*** Begin section ***

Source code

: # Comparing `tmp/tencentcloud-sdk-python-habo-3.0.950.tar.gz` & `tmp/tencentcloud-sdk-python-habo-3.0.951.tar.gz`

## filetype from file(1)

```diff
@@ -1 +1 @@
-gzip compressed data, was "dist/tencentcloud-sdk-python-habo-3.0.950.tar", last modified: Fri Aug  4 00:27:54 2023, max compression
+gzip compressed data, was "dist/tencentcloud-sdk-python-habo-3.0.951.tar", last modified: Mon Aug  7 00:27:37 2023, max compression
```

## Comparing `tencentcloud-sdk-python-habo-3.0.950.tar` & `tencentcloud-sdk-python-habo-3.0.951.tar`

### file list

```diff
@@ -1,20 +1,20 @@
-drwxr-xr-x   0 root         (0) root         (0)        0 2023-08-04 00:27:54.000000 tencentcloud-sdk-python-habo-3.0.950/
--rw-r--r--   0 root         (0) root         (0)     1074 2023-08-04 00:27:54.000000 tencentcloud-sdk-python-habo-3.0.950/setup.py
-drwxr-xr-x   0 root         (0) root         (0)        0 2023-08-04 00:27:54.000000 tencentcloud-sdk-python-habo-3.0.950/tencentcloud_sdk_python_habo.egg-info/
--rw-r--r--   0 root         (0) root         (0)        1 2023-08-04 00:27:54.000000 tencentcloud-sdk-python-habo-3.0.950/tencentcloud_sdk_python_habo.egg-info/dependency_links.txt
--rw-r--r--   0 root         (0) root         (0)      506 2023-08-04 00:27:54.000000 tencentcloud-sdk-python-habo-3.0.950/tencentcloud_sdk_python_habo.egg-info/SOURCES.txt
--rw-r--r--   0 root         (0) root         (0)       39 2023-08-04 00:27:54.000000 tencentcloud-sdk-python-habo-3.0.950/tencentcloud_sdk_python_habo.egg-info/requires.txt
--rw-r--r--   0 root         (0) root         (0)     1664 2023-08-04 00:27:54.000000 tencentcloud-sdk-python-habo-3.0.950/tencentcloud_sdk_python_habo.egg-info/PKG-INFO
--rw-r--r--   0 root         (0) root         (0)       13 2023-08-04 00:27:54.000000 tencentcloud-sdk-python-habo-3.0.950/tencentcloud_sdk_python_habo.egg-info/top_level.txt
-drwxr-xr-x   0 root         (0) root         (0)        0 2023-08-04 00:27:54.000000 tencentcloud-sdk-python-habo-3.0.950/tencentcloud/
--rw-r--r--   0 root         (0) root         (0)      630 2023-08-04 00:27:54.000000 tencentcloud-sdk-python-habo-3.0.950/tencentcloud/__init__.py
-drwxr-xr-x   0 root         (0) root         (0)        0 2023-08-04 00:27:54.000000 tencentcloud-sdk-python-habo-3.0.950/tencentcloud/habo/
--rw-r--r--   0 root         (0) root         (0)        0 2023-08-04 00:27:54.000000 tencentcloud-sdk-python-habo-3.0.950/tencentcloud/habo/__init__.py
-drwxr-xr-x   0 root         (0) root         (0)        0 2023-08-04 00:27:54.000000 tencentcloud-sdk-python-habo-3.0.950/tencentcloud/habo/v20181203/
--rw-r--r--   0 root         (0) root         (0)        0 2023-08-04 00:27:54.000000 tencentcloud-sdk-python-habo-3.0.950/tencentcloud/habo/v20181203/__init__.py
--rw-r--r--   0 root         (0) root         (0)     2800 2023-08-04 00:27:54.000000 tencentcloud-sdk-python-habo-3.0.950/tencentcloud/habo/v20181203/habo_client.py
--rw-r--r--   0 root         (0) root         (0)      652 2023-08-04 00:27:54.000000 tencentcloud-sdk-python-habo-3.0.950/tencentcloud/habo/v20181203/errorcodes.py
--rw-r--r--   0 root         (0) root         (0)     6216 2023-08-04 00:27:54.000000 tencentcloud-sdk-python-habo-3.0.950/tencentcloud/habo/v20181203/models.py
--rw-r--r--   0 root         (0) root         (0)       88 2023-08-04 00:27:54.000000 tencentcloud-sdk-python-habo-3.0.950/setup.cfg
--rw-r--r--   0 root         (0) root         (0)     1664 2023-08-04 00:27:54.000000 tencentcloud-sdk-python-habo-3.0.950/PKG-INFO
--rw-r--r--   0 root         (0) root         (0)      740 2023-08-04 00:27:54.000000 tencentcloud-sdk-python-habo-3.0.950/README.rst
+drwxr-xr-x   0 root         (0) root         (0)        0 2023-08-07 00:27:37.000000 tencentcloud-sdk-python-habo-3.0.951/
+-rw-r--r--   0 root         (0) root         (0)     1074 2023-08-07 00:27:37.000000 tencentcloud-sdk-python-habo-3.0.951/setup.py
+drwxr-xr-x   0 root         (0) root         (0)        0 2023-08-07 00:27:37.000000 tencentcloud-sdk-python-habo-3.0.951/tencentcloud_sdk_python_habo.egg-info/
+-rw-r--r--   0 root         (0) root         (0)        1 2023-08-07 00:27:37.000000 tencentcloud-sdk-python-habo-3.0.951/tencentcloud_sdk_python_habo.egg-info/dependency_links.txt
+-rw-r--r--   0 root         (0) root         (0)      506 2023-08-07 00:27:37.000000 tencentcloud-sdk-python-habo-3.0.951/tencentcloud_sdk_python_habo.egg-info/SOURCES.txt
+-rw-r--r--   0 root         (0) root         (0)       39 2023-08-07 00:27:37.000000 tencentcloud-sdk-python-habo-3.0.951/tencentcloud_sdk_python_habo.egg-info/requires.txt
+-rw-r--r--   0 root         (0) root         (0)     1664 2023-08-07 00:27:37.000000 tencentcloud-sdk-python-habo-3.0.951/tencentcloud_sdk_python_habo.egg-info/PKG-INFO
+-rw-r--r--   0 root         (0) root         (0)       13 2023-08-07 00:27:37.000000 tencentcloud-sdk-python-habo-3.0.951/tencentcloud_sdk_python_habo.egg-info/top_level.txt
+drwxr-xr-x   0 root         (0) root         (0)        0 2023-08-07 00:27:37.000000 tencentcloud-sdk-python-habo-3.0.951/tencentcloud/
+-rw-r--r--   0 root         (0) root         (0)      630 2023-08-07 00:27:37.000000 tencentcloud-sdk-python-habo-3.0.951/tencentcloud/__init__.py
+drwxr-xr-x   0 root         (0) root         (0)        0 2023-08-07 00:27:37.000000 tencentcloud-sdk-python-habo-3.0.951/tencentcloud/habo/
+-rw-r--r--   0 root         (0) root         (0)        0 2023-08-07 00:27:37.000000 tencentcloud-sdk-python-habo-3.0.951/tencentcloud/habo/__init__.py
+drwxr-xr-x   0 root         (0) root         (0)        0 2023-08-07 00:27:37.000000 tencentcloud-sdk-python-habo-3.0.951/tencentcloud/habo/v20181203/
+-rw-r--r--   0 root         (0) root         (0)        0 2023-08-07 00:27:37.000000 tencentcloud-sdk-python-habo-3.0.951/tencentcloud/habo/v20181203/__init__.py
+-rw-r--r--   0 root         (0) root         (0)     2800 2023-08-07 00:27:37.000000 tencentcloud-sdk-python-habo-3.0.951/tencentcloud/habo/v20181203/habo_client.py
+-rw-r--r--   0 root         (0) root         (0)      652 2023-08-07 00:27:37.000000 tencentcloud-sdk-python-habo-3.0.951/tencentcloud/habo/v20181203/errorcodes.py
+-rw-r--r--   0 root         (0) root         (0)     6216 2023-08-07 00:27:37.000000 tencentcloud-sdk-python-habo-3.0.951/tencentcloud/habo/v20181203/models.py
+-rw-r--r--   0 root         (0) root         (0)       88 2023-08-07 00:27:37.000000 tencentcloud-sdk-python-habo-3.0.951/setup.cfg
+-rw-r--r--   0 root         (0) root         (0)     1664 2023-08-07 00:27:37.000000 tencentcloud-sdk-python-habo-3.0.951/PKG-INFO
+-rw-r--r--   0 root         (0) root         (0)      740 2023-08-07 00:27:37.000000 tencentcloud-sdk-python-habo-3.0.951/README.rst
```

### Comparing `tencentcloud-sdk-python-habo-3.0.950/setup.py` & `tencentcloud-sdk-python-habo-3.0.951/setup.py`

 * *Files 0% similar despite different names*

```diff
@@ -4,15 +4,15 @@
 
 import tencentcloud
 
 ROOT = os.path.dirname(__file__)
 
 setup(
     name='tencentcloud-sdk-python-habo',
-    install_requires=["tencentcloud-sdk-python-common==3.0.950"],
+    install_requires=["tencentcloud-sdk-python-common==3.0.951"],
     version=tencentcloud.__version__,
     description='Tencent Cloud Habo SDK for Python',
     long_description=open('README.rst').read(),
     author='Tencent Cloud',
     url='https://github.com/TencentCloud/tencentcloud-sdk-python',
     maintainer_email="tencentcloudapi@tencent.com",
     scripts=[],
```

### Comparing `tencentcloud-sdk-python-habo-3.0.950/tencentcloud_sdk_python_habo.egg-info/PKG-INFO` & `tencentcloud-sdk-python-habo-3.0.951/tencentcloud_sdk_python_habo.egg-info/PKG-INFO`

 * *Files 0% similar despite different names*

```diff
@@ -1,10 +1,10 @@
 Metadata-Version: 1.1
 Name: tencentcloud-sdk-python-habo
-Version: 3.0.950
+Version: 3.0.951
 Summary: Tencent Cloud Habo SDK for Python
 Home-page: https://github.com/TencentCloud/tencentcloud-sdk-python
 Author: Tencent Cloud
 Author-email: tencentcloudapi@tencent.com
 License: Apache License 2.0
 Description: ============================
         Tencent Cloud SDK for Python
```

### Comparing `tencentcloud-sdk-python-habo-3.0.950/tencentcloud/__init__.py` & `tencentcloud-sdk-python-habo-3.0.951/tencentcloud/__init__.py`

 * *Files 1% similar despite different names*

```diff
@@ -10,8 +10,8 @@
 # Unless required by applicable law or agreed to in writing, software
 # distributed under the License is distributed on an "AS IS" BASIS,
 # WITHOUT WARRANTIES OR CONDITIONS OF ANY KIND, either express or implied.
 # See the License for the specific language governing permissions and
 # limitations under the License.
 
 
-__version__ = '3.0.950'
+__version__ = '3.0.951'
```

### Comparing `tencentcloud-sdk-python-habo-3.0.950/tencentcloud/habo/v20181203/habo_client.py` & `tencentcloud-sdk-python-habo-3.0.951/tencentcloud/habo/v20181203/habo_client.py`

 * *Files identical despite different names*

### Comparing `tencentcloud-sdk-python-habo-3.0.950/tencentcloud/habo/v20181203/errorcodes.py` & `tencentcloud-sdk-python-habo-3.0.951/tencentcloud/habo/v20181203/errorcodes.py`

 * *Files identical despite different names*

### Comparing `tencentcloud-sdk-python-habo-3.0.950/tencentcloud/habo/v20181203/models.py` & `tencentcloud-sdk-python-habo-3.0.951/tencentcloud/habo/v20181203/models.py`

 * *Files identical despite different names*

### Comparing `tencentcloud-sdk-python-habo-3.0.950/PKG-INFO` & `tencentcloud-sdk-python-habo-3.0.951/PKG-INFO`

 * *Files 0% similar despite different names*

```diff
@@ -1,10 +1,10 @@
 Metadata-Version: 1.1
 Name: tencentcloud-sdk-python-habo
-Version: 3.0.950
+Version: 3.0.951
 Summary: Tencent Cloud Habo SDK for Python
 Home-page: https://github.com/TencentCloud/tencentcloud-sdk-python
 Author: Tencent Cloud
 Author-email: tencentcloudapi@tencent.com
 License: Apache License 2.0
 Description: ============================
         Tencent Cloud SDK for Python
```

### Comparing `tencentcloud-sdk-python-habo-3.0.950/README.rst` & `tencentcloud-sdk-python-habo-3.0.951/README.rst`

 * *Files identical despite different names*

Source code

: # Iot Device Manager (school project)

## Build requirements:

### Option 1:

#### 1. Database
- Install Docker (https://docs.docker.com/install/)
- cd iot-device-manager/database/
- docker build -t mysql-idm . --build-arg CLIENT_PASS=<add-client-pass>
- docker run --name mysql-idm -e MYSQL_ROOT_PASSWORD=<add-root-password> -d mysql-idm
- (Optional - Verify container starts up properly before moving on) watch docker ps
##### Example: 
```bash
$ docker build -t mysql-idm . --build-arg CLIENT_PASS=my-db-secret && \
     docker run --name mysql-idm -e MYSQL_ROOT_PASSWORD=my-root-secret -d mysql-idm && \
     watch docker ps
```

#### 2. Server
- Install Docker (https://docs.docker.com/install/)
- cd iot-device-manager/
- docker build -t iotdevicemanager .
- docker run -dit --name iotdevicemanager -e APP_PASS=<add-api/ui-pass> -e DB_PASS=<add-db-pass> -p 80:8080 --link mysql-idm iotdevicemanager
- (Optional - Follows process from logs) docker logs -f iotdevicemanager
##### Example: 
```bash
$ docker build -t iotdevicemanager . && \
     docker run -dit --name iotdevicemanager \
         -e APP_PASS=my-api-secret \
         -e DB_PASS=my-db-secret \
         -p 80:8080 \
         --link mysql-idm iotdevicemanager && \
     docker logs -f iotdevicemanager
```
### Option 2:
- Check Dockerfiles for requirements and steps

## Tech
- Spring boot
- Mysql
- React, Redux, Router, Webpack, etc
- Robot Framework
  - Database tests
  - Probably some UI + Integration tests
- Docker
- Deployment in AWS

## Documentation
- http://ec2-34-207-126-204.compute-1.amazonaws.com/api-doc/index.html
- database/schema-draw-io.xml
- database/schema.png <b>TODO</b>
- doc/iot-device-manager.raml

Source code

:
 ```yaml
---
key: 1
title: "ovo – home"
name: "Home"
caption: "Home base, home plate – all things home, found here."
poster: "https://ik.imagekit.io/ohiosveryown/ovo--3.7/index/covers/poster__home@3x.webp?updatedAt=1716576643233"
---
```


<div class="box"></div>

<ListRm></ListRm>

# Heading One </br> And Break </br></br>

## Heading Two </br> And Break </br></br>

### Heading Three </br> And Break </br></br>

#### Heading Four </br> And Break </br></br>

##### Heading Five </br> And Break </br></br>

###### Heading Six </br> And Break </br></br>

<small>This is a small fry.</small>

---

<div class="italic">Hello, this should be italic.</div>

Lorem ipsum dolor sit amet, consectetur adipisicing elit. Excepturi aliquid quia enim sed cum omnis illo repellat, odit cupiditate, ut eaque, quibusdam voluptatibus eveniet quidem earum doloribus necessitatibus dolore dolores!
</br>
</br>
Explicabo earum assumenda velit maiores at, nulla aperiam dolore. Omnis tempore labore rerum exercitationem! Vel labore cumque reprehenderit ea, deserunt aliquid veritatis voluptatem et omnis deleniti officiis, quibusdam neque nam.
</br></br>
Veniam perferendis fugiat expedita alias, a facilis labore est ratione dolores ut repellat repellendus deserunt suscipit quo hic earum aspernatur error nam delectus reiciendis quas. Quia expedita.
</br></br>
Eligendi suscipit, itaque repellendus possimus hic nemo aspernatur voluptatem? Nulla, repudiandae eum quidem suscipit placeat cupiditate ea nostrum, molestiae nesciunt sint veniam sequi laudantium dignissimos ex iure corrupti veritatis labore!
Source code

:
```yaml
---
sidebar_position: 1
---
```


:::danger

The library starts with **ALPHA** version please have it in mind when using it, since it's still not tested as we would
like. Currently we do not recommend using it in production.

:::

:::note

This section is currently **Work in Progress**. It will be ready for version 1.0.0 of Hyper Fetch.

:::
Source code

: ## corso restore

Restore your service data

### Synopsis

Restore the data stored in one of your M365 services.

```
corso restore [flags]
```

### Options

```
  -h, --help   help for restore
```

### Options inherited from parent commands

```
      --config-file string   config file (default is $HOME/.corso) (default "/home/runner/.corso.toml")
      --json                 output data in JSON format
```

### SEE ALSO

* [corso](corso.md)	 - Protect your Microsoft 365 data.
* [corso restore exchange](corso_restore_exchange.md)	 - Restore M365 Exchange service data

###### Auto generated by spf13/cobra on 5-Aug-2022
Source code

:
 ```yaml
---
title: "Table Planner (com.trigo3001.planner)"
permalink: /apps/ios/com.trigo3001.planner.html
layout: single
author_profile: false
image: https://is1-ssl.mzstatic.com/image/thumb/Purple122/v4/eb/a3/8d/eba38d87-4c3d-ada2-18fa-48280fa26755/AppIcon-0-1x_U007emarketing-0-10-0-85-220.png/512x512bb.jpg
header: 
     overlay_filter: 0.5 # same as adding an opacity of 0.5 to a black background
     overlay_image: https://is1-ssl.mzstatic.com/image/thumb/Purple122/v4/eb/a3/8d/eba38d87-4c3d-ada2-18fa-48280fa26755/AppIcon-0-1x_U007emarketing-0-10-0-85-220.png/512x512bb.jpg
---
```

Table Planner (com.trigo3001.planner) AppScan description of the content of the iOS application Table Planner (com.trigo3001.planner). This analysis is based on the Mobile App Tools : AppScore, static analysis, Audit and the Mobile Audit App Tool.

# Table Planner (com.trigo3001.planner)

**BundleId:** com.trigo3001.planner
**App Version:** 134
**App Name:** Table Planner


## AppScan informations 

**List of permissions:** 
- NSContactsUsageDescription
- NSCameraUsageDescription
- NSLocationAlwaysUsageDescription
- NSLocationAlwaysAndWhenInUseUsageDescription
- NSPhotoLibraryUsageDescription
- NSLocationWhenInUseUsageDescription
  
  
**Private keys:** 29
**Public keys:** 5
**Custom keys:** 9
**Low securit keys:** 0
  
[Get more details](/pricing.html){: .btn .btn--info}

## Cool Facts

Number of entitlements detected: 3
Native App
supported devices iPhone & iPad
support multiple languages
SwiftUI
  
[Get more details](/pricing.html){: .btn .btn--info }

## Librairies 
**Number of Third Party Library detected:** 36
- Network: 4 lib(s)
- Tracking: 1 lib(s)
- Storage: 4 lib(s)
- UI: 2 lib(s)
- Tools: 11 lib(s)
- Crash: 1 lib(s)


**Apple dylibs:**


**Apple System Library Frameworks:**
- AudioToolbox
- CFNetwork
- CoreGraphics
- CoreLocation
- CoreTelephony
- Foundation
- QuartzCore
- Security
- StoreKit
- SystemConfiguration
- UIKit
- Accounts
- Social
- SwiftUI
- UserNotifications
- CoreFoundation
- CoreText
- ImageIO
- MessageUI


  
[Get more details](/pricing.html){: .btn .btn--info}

*** End section ***

* **WORK TO BE COMPLETED**:
Look above for the line containing "- Spring boot" and the line containing "#### Heading Four </br> And Break </br></br>". Transcribe both, with the lines between them, exactly.

* **FINAL ANSWER**:
- Spring boot
- Mysql
- React, Redux, Router, Webpack, etc
- Robot Framework
  - Database tests
  - Probably some UI + Integration tests
- Docker
- Deployment in AWS

## Documentation
- http://ec2-34-207-126-204.compute-1.amazonaws.com/api-doc/index.html
- database/schema-draw-io.xml
- database/schema.png <b>TODO</b>
- doc/iot-device-manager.raml

Source code

:
 ```yaml
---
key: 1
title: "ovo – home"
name: "Home"
caption: "Home base, home plate – all things home, found here."
poster: "https://ik.imagekit.io/ohiosveryown/ovo--3.7/index/covers/poster__home@3x.webp?updatedAt=1716576643233"
---
```


<div class="box"></div>

<ListRm></ListRm>

# Heading One </br> And Break </br></br>

## Heading Two </br> And Break </br></br>

### Heading Three </br> And Break </br></br>

#### Heading Four </br> And Break </br></br>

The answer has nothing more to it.